Task: Exclude the pictures, then restate every entry below exactly.

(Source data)

====

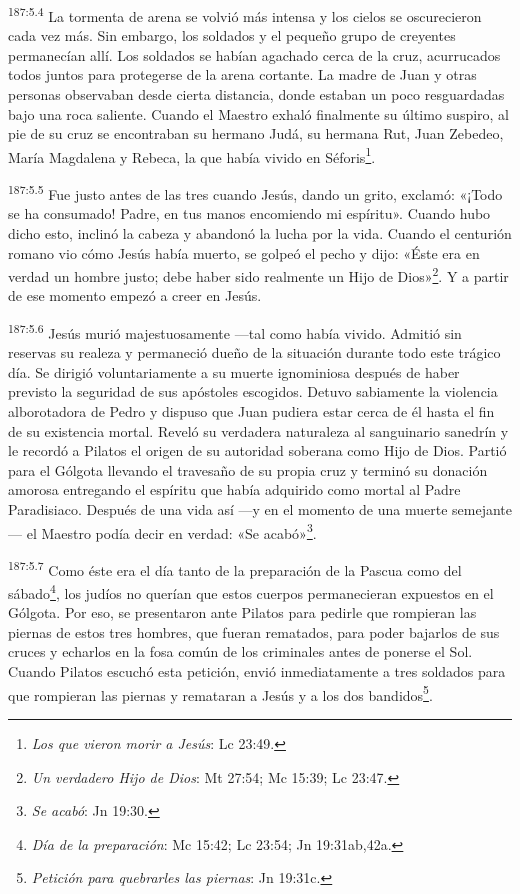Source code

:\par 
\textsuperscript{187:5.4} La tormenta de arena se volvió más intensa y los cielos se oscurecieron cada vez más. Sin embargo, los soldados y el pequeño grupo de creyentes permanecían allí. Los soldados se habían agachado cerca de la cruz, acurrucados todos juntos para protegerse de la arena cortante. La madre de Juan y otras personas observaban desde cierta distancia, donde estaban un poco resguardadas bajo una roca saliente. Cuando el Maestro exhaló finalmente su último suspiro, al pie de su cruz se encontraban su hermano Judá, su hermana Rut, Juan Zebedeo, María Magdalena y Rebeca, la que había vivido en Séforis\footnote{\textit{Los que vieron morir a Jesús}: Lc 23:49.}.

\par 
\textsuperscript{187:5.5} Fue justo antes de las tres cuando Jesús, dando un grito, exclamó: «¡Todo se ha consumado! Padre, en tus manos encomiendo mi espíritu». Cuando hubo dicho esto, inclinó la cabeza y abandonó la lucha por la vida. Cuando el centurión romano vio cómo Jesús había muerto, se golpeó el pecho y dijo: «Éste era en verdad un hombre justo; debe haber sido realmente un Hijo de Dios»\footnote{\textit{Un verdadero Hijo de Dios}: Mt 27:54; Mc 15:39; Lc 23:47.}. Y a partir de ese momento empezó a creer en Jesús.

\par 
\textsuperscript{187:5.6} Jesús murió majestuosamente ---tal como había vivido. Admitió sin reservas su realeza y permaneció dueño de la situación durante todo este trágico día. Se dirigió voluntariamente a su muerte ignominiosa después de haber previsto la seguridad de sus apóstoles escogidos. Detuvo sabiamente la violencia alborotadora de Pedro y dispuso que Juan pudiera estar cerca de él hasta el fin de su existencia mortal. Reveló su verdadera naturaleza al sanguinario sanedrín y le recordó a Pilatos el origen de su autoridad soberana como Hijo de Dios. Partió para el Gólgota llevando el travesaño de su propia cruz y terminó su donación amorosa entregando el espíritu que había adquirido como mortal al Padre Paradisiaco. Después de una vida así ---y en el momento de una muerte semejante--- el Maestro podía decir en verdad: «Se acabó»\footnote{\textit{Se acabó}: Jn 19:30.}.

\par 
\textsuperscript{187:5.7} Como éste era el día tanto de la preparación de la Pascua como del sábado\footnote{\textit{Día de la preparación}: Mc 15:42; Lc 23:54; Jn 19:31ab,42a.}, los judíos no querían que estos cuerpos permanecieran expuestos en el Gólgota. Por eso, se presentaron ante Pilatos para pedirle que rompieran las piernas de estos tres hombres, que fueran rematados, para poder bajarlos de sus cruces y echarlos en la fosa común de los criminales antes de ponerse el Sol. Cuando Pilatos escuchó esta petición, envió inmediatamente a tres soldados para que rompieran las piernas y remataran a Jesús y a los dos bandidos\footnote{\textit{Petición para quebrarles las piernas}: Jn 19:31c.}.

====

Problem solution:
Source code

:\par 
\textsuperscript{187:5.4} La tormenta de arena se volvió más intensa y los cielos se oscurecieron cada vez más. Sin embargo, los soldados y el pequeño grupo de creyentes permanecían allí. Los soldados se habían agachado cerca de la cruz, acurrucados todos juntos para protegerse de la arena cortante. La madre de Juan y otras personas observaban desde cierta distancia, donde estaban un poco resguardadas bajo una roca saliente. Cuando el Maestro exhaló finalmente su último suspiro, al pie de su cruz se encontraban su hermano Judá, su hermana Rut, Juan Zebedeo, María Magdalena y Rebeca, la que había vivido en Séforis\footnote{\textit{Los que vieron morir a Jesús}: Lc 23:49.}.

\par 
\textsuperscript{187:5.5} Fue justo antes de las tres cuando Jesús, dando un grito, exclamó: «¡Todo se ha consumado! Padre, en tus manos encomiendo mi espíritu». Cuando hubo dicho esto, inclinó la cabeza y abandonó la lucha por la vida. Cuando el centurión romano vio cómo Jesús había muerto, se golpeó el pecho y dijo: «Éste era en verdad un hombre justo; debe haber sido realmente un Hijo de Dios»\footnote{\textit{Un verdadero Hijo de Dios}: Mt 27:54; Mc 15:39; Lc 23:47.}. Y a partir de ese momento empezó a creer en Jesús.

\par 
\textsuperscript{187:5.6} Jesús murió majestuosamente ---tal como había vivido. Admitió sin reservas su realeza y permaneció dueño de la situación durante todo este trágico día. Se dirigió voluntariamente a su muerte ignominiosa después de haber previsto la seguridad de sus apóstoles escogidos. Detuvo sabiamente la violencia alborotadora de Pedro y dispuso que Juan pudiera estar cerca de él hasta el fin de su existencia mortal. Reveló su verdadera naturaleza al sanguinario sanedrín y le recordó a Pilatos el origen de su autoridad soberana como Hijo de Dios. Partió para el Gólgota llevando el travesaño de su propia cruz y terminó su donación amorosa entregando el espíritu que había adquirido como mortal al Padre Paradisiaco. Después de una vida así ---y en el momento de una muerte semejante--- el Maestro podía decir en verdad: «Se acabó»\footnote{\textit{Se acabó}: Jn 19:30.}.

\par 
\textsuperscript{187:5.7} Como éste era el día tanto de la preparación de la Pascua como del sábado\footnote{\textit{Día de la preparación}: Mc 15:42; Lc 23:54; Jn 19:31ab,42a.}, los judíos no querían que estos cuerpos permanecieran expuestos en el Gólgota. Por eso, se presentaron ante Pilatos para pedirle que rompieran las piernas de estos tres hombres, que fueran rematados, para poder bajarlos de sus cruces y echarlos en la fosa común de los criminales antes de ponerse el Sol. Cuando Pilatos escuchó esta petición, envió inmediatamente a tres soldados para que rompieran las piernas y remataran a Jesús y a los dos bandidos\footnote{\textit{Petición para quebrarles las piernas}: Jn 19:31c.}.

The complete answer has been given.